• [ASSIGNMENT]: Every line containing the word "AssemblyLoadContext" must be pulled from the records.

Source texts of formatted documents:

· · ·

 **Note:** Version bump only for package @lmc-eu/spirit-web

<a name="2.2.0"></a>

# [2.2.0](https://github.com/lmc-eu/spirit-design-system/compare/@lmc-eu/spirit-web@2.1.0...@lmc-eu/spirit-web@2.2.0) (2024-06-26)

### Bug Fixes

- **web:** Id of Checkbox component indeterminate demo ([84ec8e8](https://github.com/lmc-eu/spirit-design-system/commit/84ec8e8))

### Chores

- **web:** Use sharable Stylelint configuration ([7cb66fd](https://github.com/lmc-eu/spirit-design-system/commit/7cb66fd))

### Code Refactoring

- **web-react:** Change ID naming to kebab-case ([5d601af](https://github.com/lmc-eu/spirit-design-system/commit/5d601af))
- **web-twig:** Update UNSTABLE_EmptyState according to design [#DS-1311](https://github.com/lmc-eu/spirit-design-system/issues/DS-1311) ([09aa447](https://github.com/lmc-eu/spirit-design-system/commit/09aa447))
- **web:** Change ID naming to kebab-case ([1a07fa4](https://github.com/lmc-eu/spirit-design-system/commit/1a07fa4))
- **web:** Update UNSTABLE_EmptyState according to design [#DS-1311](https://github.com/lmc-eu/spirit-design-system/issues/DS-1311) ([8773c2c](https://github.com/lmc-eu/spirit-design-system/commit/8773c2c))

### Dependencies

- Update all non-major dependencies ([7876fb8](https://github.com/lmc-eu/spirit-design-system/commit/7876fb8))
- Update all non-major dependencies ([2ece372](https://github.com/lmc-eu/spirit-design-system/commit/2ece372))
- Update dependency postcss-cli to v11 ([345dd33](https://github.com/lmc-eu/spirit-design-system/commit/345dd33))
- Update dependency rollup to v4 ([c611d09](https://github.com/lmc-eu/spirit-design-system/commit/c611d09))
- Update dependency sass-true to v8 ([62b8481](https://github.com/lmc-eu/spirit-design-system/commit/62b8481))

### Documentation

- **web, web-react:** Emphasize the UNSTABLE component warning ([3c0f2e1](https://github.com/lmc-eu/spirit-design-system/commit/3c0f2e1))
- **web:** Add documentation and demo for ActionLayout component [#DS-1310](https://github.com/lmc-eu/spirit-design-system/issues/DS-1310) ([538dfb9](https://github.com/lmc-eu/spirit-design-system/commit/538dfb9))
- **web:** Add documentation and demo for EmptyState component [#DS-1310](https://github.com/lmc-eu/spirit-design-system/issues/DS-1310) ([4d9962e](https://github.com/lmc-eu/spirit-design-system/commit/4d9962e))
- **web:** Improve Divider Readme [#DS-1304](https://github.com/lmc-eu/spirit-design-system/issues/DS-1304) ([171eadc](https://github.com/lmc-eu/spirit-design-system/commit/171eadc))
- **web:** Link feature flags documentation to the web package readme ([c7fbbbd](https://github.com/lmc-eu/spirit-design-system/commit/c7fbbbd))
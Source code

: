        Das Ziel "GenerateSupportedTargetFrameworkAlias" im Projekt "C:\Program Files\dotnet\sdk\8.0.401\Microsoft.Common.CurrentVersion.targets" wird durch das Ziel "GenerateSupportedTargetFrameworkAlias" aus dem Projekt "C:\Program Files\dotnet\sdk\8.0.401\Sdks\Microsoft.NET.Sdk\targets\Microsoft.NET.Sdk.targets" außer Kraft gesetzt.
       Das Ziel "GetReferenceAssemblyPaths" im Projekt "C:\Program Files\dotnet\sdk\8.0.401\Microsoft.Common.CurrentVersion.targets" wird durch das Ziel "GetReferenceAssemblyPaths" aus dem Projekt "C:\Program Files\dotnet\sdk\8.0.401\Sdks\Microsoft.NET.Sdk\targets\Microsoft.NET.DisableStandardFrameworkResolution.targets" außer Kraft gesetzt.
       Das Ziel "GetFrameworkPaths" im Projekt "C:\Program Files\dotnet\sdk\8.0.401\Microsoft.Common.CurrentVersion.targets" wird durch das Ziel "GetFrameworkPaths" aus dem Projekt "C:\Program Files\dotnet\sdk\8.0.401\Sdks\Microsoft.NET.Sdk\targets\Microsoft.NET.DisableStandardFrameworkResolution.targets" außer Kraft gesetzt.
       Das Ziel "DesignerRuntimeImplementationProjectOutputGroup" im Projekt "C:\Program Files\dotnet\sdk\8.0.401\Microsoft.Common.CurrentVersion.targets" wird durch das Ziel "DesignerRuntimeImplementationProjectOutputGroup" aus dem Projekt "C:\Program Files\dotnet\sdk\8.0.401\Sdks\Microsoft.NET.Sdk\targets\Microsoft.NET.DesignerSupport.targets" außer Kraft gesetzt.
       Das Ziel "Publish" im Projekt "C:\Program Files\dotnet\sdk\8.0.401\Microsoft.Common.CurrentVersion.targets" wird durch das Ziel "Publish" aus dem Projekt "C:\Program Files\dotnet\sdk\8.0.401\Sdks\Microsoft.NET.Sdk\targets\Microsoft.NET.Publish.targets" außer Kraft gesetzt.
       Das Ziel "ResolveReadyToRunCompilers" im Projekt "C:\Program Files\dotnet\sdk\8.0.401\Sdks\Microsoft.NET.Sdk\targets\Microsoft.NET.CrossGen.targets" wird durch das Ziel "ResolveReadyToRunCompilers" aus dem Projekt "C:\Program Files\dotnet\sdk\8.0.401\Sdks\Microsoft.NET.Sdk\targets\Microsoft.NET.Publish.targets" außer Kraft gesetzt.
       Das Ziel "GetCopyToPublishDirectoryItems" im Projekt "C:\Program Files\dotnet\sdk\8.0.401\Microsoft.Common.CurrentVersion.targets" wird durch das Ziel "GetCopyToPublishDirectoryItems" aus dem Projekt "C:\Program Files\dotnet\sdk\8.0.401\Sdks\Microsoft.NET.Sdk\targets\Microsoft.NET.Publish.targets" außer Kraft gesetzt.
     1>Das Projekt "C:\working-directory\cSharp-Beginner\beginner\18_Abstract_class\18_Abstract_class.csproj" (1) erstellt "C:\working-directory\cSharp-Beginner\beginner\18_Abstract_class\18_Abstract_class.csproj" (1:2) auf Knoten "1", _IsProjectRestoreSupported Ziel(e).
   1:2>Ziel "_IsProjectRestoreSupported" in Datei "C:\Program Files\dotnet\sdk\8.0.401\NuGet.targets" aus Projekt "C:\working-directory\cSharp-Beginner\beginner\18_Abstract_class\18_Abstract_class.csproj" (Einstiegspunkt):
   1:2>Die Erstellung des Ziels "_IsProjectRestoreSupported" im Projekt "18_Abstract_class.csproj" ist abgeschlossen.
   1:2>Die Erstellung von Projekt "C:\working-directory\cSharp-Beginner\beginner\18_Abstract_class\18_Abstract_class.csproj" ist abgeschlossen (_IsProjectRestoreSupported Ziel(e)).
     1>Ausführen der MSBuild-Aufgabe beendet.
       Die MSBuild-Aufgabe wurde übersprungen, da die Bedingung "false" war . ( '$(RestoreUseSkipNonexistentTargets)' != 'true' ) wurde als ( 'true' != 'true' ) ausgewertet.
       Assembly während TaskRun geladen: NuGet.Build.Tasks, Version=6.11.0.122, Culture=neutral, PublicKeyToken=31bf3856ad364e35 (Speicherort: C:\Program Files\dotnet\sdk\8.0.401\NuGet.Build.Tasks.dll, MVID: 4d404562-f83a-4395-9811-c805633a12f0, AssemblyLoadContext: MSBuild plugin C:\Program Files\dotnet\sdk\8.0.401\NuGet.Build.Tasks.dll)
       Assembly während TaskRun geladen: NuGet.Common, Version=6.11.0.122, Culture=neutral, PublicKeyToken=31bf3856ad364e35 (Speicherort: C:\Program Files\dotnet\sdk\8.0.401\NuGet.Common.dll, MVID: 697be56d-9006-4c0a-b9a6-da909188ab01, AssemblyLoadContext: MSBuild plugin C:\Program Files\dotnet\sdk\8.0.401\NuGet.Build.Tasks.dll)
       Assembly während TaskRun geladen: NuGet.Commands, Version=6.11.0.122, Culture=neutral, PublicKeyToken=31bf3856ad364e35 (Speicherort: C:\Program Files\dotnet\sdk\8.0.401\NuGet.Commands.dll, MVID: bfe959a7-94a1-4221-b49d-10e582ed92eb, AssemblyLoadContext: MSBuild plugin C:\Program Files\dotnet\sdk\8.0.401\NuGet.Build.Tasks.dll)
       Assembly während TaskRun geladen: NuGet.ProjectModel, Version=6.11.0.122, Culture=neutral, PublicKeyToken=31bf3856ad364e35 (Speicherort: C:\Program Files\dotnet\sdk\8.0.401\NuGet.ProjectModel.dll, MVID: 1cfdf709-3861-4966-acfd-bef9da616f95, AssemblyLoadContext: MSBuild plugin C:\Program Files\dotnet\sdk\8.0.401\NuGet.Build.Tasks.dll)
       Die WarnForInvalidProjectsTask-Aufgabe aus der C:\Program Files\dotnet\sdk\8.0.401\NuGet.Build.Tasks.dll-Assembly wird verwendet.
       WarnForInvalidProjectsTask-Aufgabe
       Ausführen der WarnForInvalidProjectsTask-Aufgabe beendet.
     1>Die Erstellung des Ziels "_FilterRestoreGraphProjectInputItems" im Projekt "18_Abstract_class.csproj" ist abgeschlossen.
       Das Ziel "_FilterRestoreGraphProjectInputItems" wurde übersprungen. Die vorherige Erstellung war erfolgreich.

· · ·

• [EXERCISE SOLUTION]:
       Assembly während TaskRun geladen: NuGet.Build.Tasks, Version=6.11.0.122, Culture=neutral, PublicKeyToken=31bf3856ad364e35 (Speicherort: C:\Program Files\dotnet\sdk\8.0.401\NuGet.Build.Tasks.dll, MVID: 4d404562-f83a-4395-9811-c805633a12f0, AssemblyLoadContext: MSBuild plugin C:\Program Files\dotnet\sdk\8.0.401\NuGet.Build.Tasks.dll)
       Assembly während TaskRun geladen: NuGet.Common, Version=6.11.0.122, Culture=neutral, PublicKeyToken=31bf3856ad364e35 (Speicherort: C:\Program Files\dotnet\sdk\8.0.401\NuGet.Common.dll, MVID: 697be56d-9006-4c0a-b9a6-da909188ab01, AssemblyLoadContext: MSBuild plugin C:\Program Files\dotnet\sdk\8.0.401\NuGet.Build.Tasks.dll)
       Assembly während TaskRun geladen: NuGet.Commands, Version=6.11.0.122, Culture=neutral, PublicKeyToken=31bf3856ad364e35 (Speicherort: C:\Program Files\dotnet\sdk\8.0.401\NuGet.Commands.dll, MVID: bfe959a7-94a1-4221-b49d-10e582ed92eb, AssemblyLoadContext: MSBuild plugin C:\Program Files\dotnet\sdk\8.0.401\NuGet.Build.Tasks.dll)
       Assembly während TaskRun geladen: NuGet.ProjectModel, Version=6.11.0.122, Culture=neutral, PublicKeyToken=31bf3856ad364e35 (Speicherort: C:\Program Files\dotnet\sdk\8.0.401\NuGet.ProjectModel.dll, MVID: 1cfdf709-3861-4966-acfd-bef9da616f95, AssemblyLoadContext: MSBuild plugin C:\Program Files\dotnet\sdk\8.0.401\NuGet.Build.Tasks.dll)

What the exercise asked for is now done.